Subscribing to callback tracing services#

During tool initialization, tools configure callback tracing using:

rocprofiler_status_t
rocprofiler_configure_callback_tracing_service(rocprofiler_context_id_t            context_id,
                                               rocprofiler_callback_tracing_kind_t kind,
                                               rocprofiler_tracing_operation_t*    operations,
                                               size_t                              operations_count,
                                               rocprofiler_callback_tracing_cb_t   callback,
                                               void*                               callback_args);

Here are the parameters required to configure callback tracing services:

  • kind: A high-level specification of the services to be traced. This parameter is also known as “domain”. Domain examples include, but not limited to, the HIP API, HSA API, and kernel dispatches.

  • operations: For each domain, there are often various operations that can be used to restrict the callbacks to a subset within the domain. For domains corresponding to APIs, the operations are the functions composing the API. To trace all operations in a domain, set the operations and operations_count parameters to nullptr and 0 respectively. To restrict the tracing domain to a subset of operations, the tool library must specify a C-array of type rocprofiler_tracing_operation_t for operations and size of the array for the operations_count parameter.

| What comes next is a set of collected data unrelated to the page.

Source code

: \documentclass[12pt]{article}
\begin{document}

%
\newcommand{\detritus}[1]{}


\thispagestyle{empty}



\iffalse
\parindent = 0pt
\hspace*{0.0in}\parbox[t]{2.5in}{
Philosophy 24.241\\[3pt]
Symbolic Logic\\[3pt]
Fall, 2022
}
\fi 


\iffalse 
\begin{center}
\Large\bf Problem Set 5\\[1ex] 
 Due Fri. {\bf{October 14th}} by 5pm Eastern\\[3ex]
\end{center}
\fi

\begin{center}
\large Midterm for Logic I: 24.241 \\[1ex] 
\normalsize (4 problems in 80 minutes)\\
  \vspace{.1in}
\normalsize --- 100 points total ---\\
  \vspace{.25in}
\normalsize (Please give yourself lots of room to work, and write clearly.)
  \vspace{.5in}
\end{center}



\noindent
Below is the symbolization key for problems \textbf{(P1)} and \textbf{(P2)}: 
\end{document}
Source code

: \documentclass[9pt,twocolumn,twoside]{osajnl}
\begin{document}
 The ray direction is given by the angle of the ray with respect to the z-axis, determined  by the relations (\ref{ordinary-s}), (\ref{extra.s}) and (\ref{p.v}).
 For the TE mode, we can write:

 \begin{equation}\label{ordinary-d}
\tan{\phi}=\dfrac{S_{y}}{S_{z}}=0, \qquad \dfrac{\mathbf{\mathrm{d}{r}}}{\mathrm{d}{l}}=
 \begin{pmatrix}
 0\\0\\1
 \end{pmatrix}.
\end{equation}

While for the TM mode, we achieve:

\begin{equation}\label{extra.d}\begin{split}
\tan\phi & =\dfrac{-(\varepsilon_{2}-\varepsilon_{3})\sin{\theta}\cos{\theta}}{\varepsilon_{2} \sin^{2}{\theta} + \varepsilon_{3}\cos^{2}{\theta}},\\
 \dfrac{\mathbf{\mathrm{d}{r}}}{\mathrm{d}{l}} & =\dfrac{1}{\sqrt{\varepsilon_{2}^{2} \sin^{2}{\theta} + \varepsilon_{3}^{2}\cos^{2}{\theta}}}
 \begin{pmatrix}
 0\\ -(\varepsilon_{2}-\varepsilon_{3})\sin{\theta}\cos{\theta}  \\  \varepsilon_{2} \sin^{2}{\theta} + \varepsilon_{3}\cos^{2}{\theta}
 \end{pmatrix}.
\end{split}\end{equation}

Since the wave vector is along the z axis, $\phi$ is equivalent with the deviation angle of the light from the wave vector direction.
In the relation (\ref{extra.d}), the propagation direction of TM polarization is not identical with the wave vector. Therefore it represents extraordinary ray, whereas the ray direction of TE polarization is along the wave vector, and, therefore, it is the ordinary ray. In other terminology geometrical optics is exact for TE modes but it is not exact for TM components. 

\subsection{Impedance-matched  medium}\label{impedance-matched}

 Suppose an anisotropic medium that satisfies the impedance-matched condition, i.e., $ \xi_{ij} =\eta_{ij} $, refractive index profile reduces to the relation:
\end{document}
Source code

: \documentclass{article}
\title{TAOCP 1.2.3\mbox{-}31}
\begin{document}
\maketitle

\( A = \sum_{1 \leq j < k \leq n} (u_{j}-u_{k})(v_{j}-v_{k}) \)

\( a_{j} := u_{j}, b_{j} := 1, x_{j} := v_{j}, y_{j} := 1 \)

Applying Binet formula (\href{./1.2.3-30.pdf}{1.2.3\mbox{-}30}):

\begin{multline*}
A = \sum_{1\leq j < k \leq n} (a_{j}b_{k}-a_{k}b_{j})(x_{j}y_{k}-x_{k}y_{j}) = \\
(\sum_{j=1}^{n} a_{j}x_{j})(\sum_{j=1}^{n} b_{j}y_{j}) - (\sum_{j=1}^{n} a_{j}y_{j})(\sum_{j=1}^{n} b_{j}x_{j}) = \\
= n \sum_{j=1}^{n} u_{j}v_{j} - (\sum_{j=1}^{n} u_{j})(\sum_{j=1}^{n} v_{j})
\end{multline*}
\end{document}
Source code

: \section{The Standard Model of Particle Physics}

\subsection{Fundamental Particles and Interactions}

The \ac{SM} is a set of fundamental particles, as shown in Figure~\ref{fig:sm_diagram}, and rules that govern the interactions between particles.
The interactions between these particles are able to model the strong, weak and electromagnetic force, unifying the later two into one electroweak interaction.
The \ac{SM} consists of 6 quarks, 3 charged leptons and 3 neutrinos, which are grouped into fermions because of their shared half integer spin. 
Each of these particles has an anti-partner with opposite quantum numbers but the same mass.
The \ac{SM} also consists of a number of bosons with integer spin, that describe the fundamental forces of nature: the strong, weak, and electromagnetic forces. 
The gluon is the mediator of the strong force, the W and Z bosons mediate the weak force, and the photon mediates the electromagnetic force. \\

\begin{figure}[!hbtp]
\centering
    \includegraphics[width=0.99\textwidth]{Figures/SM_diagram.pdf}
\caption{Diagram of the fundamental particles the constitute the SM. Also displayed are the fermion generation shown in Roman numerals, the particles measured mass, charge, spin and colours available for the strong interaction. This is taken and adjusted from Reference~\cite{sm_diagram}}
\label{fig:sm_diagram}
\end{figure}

rocprofiler_configure_callback_tracing_service returns an error if a callback service for the specified context and domain is configured more than once.

Example: To trace only two functions within the HIP runtime API, hipGetDevice and hipSetDevice:

{
    auto ctx = rocprofiler_context_id_t{};
    // ... creation of context, etc. ...

    // array of operations (i.e. API functions)
    auto operations = std::array<rocprofiler_tracing_operation_t, 2>{
        ROCPROFILER_HIP_RUNTIME_API_ID_hipSetDevice,
        ROCPROFILER_HIP_RUNTIME_API_ID_hipGetDevice
    };

    rocprofiler_configure_callback_tracing_service(ctx,
                                                   ROCPROFILER_CALLBACK_TRACING_HIP_RUNTIME_API,
                                                   operations.data(),
                                                   operations.size(),
                                                   callback_func,
                                                   nullptr);
    // ... etc. ...
}

The following code returns error ROCPROFILER_STATUS_ERROR_SERVICE_ALREADY_CONFIGURED as the callback service is already configured:

{
    auto ctx = rocprofiler_context_id_t{};
    // ... creation of context, etc. ...

    // array of operations (i.e. API functions)
    auto operations = std::array<rocprofiler_tracing_operation_t, 2>{
        ROCPROFILER_HIP_RUNTIME_API_ID_hipSetDevice,
        ROCPROFILER_HIP_RUNTIME_API_ID_hipGetDevice
    };

    for(auto op : operations)
    {
        // after the first iteration, returns ROCPROFILER_STATUS_ERROR_SERVICE_ALREADY_CONFIGURED
        rocprofiler_configure_callback_tracing_service(ctx,
                                                       ROCPROFILER_CALLBACK_TRACING_HIP_RUNTIME_API,
                                                       &op,
                                                       1,
                                                       callback_func,
                                                       nullptr);
    }

    // ... etc. ...
}

Callback tracing callback function#

Here is the callback tracing callback function:

typedef void (*rocprofiler_callback_tracing_cb_t)(rocprofiler_callback_tracing_record_t record,
                                                  rocprofiler_user_data_t*              user_data,
                                                  void* callback_data)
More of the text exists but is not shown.